Abstract This study focuses on analyzing the physicochemical properties, structural characteristics and dominant epitopes of Brucella outer membrane protein 2b (Omp2b), periplasmic binding protein (P39) and Brucella lumazine synthase (BLS) proteins by bioinformatics methods, and to provide a theoretical basis for constructing multi-epitope vaccines. The amino acid sequences of three kinds of proteins were obtained from the UniProt database. The highest frequency alleles in northern China were obtained from the AlleleFrequencies database. Analysis of the physicochemical properties of the proteins by ProtParam online software. Analysis of the secondary structure of the proteins were predicted by SOMPA online software. Using SWISS-MODEL online software constructed and analyzed the tertiary structure of the proteins. Using ABCpred, BepiPred, BCPred and SVMTrip online software analyzed linear B cell epitopes of proteins, The T cell dominant epitope of the protein was analyzed using SYFPEITHI, RANKPEP and IEDB online software.
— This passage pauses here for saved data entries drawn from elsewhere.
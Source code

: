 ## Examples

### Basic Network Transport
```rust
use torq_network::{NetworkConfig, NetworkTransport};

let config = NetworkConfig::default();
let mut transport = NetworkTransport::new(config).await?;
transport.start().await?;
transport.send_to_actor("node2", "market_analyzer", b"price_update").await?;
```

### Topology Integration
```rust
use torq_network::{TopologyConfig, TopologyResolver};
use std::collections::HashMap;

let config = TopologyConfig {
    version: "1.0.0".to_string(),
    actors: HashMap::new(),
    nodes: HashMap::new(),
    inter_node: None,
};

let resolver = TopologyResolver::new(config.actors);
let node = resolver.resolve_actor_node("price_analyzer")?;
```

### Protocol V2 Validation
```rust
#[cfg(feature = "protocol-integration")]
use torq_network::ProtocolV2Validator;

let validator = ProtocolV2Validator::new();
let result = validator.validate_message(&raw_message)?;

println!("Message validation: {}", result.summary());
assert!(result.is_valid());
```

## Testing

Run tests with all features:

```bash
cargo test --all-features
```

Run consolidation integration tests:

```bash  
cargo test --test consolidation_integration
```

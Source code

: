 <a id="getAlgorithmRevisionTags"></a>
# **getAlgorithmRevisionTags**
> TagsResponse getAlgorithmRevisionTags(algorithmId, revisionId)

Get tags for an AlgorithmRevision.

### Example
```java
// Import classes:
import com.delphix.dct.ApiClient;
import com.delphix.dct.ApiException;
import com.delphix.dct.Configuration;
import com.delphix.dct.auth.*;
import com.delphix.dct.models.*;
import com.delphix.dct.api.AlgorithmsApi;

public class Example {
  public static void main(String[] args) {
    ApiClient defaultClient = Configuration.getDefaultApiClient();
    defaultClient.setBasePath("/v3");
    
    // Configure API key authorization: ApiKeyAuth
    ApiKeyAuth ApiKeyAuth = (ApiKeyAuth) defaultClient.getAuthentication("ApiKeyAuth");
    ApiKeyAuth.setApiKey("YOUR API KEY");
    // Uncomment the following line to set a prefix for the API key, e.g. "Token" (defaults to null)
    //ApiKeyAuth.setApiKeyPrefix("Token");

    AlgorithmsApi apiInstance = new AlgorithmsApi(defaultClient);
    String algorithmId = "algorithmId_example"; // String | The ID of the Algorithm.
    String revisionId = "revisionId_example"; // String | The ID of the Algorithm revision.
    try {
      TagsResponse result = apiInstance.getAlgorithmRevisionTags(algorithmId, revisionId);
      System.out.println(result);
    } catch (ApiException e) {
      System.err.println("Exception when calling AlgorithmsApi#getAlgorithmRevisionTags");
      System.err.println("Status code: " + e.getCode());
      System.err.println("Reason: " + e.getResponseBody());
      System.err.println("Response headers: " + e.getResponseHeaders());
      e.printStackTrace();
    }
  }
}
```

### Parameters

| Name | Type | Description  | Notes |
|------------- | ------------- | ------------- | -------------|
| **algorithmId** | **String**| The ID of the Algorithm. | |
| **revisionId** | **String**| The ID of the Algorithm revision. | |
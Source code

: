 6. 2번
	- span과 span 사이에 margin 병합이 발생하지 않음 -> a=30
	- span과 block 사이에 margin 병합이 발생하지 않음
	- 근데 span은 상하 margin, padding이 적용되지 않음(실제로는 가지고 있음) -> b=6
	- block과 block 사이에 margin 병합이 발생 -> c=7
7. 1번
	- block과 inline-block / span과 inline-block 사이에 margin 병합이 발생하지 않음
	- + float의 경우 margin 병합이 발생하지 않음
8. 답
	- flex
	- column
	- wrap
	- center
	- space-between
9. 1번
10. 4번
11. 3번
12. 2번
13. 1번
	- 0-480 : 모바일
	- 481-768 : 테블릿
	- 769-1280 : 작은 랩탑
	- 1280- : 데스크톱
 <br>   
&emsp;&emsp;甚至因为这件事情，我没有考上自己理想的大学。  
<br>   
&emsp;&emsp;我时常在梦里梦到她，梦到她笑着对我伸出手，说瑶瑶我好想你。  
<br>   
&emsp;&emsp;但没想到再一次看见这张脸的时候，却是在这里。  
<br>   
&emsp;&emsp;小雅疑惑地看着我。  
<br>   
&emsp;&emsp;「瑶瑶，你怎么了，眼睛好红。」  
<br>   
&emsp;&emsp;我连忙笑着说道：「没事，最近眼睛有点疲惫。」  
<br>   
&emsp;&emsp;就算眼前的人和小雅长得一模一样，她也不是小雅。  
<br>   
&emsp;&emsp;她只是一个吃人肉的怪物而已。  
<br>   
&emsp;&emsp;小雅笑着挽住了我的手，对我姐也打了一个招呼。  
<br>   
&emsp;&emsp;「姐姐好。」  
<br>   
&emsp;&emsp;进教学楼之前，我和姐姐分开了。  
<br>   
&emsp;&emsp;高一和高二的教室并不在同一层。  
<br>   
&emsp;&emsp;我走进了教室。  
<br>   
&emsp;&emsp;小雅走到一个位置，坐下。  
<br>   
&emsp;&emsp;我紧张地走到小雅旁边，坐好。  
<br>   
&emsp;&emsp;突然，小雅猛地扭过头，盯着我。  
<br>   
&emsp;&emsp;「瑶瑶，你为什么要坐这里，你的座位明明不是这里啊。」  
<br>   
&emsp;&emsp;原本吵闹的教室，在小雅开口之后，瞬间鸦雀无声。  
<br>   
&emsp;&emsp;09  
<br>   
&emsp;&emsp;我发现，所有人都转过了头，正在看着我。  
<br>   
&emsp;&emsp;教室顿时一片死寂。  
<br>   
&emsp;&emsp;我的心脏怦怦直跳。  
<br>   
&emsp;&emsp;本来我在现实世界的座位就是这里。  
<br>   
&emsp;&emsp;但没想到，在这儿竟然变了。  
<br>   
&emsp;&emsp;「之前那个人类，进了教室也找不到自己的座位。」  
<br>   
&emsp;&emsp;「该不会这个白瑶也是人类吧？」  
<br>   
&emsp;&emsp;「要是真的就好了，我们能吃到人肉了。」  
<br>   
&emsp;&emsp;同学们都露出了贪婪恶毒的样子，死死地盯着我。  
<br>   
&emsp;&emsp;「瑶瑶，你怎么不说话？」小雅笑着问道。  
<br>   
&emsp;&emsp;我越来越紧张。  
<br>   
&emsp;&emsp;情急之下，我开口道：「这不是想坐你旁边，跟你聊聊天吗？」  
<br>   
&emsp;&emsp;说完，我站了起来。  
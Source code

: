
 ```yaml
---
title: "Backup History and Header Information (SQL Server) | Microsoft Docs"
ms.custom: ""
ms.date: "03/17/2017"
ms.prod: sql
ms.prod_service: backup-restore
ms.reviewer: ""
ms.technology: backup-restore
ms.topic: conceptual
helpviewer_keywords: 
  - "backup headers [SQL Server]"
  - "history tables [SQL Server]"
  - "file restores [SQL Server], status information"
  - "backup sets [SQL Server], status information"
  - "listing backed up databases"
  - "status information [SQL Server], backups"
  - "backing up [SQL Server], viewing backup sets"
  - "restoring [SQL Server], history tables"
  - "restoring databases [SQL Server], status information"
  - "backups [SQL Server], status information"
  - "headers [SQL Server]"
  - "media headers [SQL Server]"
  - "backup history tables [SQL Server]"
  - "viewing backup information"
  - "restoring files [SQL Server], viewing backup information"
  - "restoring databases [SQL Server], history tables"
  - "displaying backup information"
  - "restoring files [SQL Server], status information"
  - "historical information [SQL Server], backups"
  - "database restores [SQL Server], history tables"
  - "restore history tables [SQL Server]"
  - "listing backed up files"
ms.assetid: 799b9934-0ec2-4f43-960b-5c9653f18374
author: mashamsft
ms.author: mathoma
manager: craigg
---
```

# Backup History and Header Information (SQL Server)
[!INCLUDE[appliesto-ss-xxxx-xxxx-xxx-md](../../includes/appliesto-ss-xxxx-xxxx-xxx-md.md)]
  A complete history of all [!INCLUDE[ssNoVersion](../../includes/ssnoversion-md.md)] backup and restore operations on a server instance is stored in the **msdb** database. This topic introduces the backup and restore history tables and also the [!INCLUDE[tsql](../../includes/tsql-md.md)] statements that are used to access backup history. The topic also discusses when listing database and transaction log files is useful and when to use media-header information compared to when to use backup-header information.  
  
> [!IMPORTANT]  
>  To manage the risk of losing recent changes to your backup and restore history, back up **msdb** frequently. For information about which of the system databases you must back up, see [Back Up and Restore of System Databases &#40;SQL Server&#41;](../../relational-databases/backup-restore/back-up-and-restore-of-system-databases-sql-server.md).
Omp2b was identified three linear B cell dominant epitopes, five CD8+ T cell dominant epitopes, and three CD4+ T cell dominant epitopes. P39 was identified three linear B cell dominant epitopes, two CD8+ T cell dominant epitopes, and two CD4+ T cell dominant epitopes. BLS was identified one linear B cell dominant epitope, one CD8+ T cell dominant epitope, and two CD4+ T cell dominant epitopes. The results indicated that epitope prediction of three Brucella vaccine candidate proteins can provide a theoretical basis for the construction of an ideal multivalent epitope vaccine against Brucella.